Here's more about my book:
Title: Of The Dark
Genre: Adult Otherworld Fantasy (with strong Romance-style plot elements)
Status: Finished and ready to rumble
I just had to say how much I love my Fantasy story Of The Dark. I really hope I can convince a mentor and maybe the right agent to fall in love with it as much as I am so we can find an editor who’ll love it and get it published so the whole reading world can have another great book to love and share and fan-fic and cosplay and give me a good reason to go to more conventions and meet other fellow book-lovers.
But most of all, I wrote this story full of love and angst and frustration and growth so that somewhere someone else will read it. I hope that a book of mine can, for a few hours, make someone happy. That’s why I write.
Does my book start in the right place? Of course it does! It starts the moment Our Heroine does something that draws the attention of Our Anti-Hero. Immediately things go SNAFU and that's what makes a book so much fun.
We got a country lass, a journeywoman healer called Adrastea who actually likes her job and her family. Unlike her poor mother, she's respected by the village because Adrastea’s got mad doctorin’ skillz. She’s good at that because she sees how things fit together, how they work.
She sees the lines that connect the universe together, but never gave it much thought because she never realised that few other people could see them as well. One day when she’s got to locate something in the cellar where it's dim, she sees the lines connecting to the object she’s got to find. They look so solid, she wonders if she can touch them.
Ba-da-bing, she can! Level up for discovering useful skill. Minus XP for not ever realising it in twenty-plus years. (Meanwhile, the GM cackles madly, because Adrastea's touching of these lines Has Consequenses. Everyone roll 2D10 against Luck.)
So, not five minutes later, she’s called upon for a bit of help. Some kid’s fallen in a water tank and the rescue’s going pretty bad. He’ll need some serious doctorin’ if he makes it out alive. Scene’s some mad chaos as lots of people try to rescue this kid without any form of organised plan. Panic can do that.
One thing she notices is the local priestess attempting to pull on the lines that keep the tank together. She’s not strong enough, so Adrastea steps in to help, 'cause that's what she does. Helpful lass is helpful.
Success is a matter of a point of view. Water tank comes apart, kid gets rescued, everyone’s covered in mud. Priestess is horrified because there was a chance this day would come, and she hoped it wouldn't. This portends bad things afoot. She tells Adrastea to hie thee hence to the sacred spring and go for a wash. No askin’ politely, no explanations why.
Adrastea, bemused, heads off.
But it’s a long way to the sacred spring, so she just stops by the local creek to de-mud-ify herself.

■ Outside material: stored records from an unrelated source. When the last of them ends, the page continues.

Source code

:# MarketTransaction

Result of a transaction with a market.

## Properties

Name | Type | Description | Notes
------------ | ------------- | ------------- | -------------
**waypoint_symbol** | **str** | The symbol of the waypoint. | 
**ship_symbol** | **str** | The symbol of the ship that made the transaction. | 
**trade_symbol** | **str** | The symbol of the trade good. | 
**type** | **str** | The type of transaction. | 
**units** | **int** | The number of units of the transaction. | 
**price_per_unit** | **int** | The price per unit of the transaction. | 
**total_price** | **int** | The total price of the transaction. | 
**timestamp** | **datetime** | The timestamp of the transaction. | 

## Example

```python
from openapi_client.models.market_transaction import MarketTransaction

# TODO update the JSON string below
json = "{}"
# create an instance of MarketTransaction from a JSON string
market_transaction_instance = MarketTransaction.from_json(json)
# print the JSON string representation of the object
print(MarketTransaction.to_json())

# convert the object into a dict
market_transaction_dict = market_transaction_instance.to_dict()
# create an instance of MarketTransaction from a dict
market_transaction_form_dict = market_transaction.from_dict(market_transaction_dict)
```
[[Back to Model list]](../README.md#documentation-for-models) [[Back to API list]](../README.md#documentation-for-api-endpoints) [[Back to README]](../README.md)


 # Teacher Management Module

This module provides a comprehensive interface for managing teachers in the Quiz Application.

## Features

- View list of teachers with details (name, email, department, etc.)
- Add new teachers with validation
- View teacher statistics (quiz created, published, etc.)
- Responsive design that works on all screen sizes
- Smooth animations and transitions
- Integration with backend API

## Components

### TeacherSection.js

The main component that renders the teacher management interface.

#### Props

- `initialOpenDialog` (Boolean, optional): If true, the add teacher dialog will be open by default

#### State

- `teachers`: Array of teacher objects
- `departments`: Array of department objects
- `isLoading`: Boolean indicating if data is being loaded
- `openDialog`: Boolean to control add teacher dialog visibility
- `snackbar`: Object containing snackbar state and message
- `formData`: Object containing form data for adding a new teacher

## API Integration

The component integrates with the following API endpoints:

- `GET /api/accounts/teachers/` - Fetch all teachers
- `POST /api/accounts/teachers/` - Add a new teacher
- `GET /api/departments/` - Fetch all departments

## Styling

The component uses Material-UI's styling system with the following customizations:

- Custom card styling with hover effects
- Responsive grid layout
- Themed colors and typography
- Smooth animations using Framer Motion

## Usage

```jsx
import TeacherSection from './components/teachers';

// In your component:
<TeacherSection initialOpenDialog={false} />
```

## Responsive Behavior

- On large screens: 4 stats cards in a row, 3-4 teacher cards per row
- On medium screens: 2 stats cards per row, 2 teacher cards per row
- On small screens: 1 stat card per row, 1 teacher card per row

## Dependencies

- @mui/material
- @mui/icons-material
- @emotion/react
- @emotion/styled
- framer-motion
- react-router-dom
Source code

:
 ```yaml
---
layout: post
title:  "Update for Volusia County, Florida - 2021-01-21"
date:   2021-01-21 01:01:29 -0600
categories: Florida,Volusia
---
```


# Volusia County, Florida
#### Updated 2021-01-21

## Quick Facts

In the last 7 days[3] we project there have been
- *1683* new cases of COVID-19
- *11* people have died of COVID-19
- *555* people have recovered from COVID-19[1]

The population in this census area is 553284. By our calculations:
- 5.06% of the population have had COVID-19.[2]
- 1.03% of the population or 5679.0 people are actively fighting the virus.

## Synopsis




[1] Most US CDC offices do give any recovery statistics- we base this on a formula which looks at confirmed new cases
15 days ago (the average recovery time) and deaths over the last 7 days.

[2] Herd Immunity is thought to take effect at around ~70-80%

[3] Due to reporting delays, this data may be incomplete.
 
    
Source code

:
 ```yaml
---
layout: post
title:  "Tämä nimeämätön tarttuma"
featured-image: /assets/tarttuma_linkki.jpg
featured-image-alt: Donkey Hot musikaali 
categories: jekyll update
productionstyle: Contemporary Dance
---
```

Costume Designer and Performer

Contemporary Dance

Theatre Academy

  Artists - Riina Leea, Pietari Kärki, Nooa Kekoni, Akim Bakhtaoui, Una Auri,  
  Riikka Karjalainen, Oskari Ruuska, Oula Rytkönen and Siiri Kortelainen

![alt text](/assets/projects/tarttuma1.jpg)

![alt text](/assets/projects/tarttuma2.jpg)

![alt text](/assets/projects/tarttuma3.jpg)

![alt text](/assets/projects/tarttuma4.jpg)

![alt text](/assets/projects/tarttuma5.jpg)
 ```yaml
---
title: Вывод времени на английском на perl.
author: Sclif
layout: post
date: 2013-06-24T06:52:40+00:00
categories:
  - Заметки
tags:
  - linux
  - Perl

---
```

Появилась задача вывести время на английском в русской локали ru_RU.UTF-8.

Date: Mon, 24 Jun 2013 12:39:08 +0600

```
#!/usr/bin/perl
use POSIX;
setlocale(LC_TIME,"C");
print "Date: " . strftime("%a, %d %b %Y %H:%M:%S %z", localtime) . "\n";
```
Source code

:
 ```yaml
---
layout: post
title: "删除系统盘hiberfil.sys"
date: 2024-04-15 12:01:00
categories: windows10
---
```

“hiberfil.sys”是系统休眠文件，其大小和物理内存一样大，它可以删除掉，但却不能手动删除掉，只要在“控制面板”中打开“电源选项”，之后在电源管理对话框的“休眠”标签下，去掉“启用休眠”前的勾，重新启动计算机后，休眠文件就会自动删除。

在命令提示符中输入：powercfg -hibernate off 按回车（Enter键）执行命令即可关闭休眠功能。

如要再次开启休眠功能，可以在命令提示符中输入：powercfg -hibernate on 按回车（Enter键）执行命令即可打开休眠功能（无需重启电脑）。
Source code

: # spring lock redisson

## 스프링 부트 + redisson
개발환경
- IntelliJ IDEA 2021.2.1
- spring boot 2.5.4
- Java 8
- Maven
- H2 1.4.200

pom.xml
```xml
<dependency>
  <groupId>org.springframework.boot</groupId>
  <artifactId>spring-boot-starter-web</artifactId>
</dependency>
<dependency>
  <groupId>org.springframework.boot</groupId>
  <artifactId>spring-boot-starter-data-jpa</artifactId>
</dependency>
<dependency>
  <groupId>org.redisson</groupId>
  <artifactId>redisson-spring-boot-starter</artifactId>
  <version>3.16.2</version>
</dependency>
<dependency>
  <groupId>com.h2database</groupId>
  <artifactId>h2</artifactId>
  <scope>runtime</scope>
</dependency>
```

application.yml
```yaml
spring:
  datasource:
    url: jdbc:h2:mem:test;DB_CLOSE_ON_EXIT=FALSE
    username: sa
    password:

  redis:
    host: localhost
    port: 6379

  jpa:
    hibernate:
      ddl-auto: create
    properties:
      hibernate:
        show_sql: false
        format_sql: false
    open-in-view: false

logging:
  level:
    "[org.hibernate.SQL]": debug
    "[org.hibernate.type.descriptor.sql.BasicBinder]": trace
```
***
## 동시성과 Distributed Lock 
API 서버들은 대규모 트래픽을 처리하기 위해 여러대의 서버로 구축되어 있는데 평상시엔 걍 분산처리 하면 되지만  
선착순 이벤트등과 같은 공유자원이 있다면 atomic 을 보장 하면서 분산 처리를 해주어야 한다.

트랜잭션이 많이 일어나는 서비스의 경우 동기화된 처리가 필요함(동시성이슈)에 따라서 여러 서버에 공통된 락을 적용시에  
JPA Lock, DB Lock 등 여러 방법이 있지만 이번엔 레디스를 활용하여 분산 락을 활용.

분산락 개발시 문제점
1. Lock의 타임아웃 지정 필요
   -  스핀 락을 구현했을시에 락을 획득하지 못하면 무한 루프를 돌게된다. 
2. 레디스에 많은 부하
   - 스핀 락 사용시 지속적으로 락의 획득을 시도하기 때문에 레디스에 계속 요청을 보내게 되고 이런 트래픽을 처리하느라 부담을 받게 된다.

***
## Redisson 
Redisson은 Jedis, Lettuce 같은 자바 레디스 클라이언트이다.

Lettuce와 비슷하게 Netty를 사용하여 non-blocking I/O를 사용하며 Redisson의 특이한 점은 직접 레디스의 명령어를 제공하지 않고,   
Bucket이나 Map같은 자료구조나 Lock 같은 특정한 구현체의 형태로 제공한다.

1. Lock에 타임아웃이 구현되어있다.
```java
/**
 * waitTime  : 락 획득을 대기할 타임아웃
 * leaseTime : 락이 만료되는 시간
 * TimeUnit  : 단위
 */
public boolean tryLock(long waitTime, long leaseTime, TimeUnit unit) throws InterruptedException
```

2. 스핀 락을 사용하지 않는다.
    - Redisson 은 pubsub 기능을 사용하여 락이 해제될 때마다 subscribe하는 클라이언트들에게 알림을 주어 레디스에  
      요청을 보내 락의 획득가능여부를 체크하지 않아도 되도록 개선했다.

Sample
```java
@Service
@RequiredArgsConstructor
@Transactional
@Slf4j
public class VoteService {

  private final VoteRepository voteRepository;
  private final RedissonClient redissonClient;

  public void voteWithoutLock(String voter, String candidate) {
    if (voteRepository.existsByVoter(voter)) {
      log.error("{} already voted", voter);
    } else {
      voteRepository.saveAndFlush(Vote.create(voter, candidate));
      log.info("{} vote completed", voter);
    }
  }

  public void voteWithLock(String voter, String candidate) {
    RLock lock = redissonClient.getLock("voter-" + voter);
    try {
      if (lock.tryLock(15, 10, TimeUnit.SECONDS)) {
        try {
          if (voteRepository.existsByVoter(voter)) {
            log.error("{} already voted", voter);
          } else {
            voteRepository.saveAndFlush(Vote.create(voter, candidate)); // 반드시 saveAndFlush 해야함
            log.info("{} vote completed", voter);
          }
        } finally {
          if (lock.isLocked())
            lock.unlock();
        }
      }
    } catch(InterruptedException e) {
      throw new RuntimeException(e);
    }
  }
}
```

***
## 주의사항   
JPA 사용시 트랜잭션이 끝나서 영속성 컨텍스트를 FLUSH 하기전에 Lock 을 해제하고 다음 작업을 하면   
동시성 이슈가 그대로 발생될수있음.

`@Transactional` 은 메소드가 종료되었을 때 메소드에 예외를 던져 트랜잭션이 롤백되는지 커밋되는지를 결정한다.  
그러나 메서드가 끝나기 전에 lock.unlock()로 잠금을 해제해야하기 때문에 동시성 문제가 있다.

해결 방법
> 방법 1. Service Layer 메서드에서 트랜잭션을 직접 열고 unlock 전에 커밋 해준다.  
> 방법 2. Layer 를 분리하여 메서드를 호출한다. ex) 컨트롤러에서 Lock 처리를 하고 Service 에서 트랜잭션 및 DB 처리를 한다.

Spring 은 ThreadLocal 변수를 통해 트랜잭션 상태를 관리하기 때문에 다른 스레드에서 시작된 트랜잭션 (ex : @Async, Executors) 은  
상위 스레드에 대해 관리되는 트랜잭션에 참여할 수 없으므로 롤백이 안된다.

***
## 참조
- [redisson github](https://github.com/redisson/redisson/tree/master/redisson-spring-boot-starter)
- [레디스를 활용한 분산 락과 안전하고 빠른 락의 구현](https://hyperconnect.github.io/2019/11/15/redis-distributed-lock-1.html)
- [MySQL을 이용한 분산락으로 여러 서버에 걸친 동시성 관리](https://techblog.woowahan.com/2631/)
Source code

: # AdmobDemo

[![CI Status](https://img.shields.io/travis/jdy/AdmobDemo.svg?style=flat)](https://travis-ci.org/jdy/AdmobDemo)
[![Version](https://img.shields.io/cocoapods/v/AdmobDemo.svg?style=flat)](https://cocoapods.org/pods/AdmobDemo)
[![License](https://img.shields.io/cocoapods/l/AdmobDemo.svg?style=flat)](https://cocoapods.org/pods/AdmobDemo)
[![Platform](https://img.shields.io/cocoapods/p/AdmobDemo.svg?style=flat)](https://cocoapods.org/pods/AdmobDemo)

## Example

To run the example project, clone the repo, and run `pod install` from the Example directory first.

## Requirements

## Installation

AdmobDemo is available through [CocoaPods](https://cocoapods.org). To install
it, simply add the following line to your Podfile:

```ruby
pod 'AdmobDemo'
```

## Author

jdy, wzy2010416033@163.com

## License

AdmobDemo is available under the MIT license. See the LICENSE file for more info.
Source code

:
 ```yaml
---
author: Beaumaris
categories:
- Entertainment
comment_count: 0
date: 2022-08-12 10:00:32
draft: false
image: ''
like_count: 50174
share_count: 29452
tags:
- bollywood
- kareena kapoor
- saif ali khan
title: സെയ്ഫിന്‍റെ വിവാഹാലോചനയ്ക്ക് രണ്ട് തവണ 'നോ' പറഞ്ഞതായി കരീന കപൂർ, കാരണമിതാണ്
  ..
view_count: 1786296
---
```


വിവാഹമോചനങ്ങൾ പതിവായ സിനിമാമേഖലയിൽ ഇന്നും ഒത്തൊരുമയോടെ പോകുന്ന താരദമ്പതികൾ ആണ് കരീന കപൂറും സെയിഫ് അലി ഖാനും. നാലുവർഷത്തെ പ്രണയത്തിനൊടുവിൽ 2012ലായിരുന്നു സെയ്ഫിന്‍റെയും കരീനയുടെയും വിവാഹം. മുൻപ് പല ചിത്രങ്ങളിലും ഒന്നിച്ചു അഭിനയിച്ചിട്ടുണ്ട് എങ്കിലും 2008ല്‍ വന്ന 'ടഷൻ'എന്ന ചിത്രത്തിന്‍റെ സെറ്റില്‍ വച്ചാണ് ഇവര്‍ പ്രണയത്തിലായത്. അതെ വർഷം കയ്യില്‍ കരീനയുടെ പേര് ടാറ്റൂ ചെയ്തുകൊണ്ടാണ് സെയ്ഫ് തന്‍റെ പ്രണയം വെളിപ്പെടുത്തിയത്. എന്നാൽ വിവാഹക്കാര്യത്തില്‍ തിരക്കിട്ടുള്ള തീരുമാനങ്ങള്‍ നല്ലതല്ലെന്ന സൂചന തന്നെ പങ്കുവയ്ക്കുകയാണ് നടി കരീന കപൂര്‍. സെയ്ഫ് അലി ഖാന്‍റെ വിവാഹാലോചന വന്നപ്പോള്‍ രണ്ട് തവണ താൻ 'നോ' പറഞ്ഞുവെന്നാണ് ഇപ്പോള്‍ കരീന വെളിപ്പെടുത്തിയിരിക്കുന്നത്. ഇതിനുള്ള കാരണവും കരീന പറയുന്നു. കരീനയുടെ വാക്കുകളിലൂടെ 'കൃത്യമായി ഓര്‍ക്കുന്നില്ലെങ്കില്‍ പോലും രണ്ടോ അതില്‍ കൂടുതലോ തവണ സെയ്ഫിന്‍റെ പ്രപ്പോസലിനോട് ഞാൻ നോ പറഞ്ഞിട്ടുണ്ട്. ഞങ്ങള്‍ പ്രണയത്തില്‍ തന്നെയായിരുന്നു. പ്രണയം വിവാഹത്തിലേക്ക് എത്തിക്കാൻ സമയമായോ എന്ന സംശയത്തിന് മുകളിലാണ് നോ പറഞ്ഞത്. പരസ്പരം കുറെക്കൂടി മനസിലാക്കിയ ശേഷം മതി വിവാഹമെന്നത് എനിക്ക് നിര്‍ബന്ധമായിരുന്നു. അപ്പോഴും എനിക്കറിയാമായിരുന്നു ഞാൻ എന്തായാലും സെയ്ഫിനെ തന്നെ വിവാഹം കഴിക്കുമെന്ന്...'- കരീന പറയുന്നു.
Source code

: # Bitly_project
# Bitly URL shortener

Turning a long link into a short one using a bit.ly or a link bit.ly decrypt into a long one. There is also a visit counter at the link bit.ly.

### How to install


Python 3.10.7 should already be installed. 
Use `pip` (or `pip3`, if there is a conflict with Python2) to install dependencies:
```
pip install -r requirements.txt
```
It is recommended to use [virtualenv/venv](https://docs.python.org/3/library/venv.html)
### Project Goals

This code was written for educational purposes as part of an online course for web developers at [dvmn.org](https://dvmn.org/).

But she’s not alone. Mor-Lath, God of the Dark, appears. The moment she touched those lines, he knew who she was and where. He’s been looking for her for a long time.
Mor-Lath wants a bride. Adrastea’s just the one. It's not so much a proposal, as a tellin' her the way things are going to be.
Adrastea freaks out and runs away. She tells her mother (because sometimes a grown up girl still needs her momma), her aunt and the village priestess.
Everyone's rather concerned about this and keep it hush-hush. After all, he's the Dark One, who haunts all their ghost stories, the one who drags all sinful souls down to purgatory. Also, this village worships the rival god, so there's a bit of the whole Conflict of Interest thing going on. If anyone else finds out about this, we're talking some awkward moments at the next Village Council meeting.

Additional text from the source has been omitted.